Zeitung Heute : Jesus einwechseln

Stephan Wiehler

Wie ein Vater die Stadt erleben kann

Nachdem wir Deutschen jetzt den größten religiösen Titel geholt haben, der in dieser Welt zu vergeben ist, sollte es mit Gottes Hilfe möglich sein, im nächsten Jahr auch Fußball-Weltmeister zu werden. Vorausgesetzt, wir stärken uns rechtzeitig in jenem Glauben, der selbst Berge versetzen kann.

Fußballbegeistert war meine Tochter schon, bevor sie laufen konnte. Wann immer Emma im Fernsehen Spieler auf grünem Rasen sieht, skandiert sie mit erhobenen Fäusten „Deutsch-land, Deutsch-land!“ oder „I-ta-lia, I-ta-lia!“ – auch wenn nur Hannover gegen Freiburg auf dem Platz steht. Jetzt, da Joseph Ratzinger, unser Mann in Rom, als Ersatzmann Petri eingewechselt wurde, hielt ich die Zeit für gekommen, Emma auch mit seinem Manager, dem himmlischen Torhüter, vertraut zu machen. Darum beschloss ich, sie zum Sonntagsgottesdienst mit in die Kirche zu nehmen. Eine katholische Kirche kam allerdings nicht in Frage. Das ist eine persönliche Sache, und vielleicht bin ich da etwas nachtragend. Als Jugendlicher war ich mal in einer katholischen Messe, und als ich zum Abendmahl vor den Altar trat, verweigerte mir der Priester die Oblate. Irgendwie hatte er spitzgekriegt, dass ich nicht katholisch war. Möglicherweise hatte er den glühenden Eifer des Wiedertäufers in meinem Blick erkannt, das Nachflackern jenes Scheiterhaufens, auf dem die Heilige Inquisition meinen Urahn Hans Willer anno sechzehnhundertschlagmichtot auf dem Marktplatz zu Bern für sein protestantisches Ketzertum verbrennen lassen hatte.
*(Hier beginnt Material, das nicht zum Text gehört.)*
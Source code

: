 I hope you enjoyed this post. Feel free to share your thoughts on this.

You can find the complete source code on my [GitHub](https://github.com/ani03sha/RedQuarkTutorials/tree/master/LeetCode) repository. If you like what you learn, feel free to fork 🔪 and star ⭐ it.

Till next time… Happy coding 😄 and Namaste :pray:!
Nichts für ungut, aber da ging ich mit Emma lieber in die evangelische Kirche um die Ecke. Als wir die Taborkirche in Kreuzberg betraten, hatte der Gottesdienst schon begonnen. Am Ende des Kirchenschiffs stand Pfarrer Stefan Matthias wie das Motiv eines Nazareners: weißes Gewand, schulterlanges Haar, Bart des Propheten. Emma aber war weniger von der Erscheinung des Pastors beeindruckt als von der Orgelmusik. Während Matthias über Jesu Seligpreisung der „geistlich Armen“ predigte, wurde sie ungeduldig, ging nach vorn und reichte ihm das Gesangbuch. „Danke schön“, sagte Matthias. Schade, dass so ein Mann nicht Papst werden kann.

Pfarrer Stefan Matthias predigt am morgigen Sonntag um 10 Uhr wieder in der Taborkirche, Taborstraße 17, in Kreuzberg.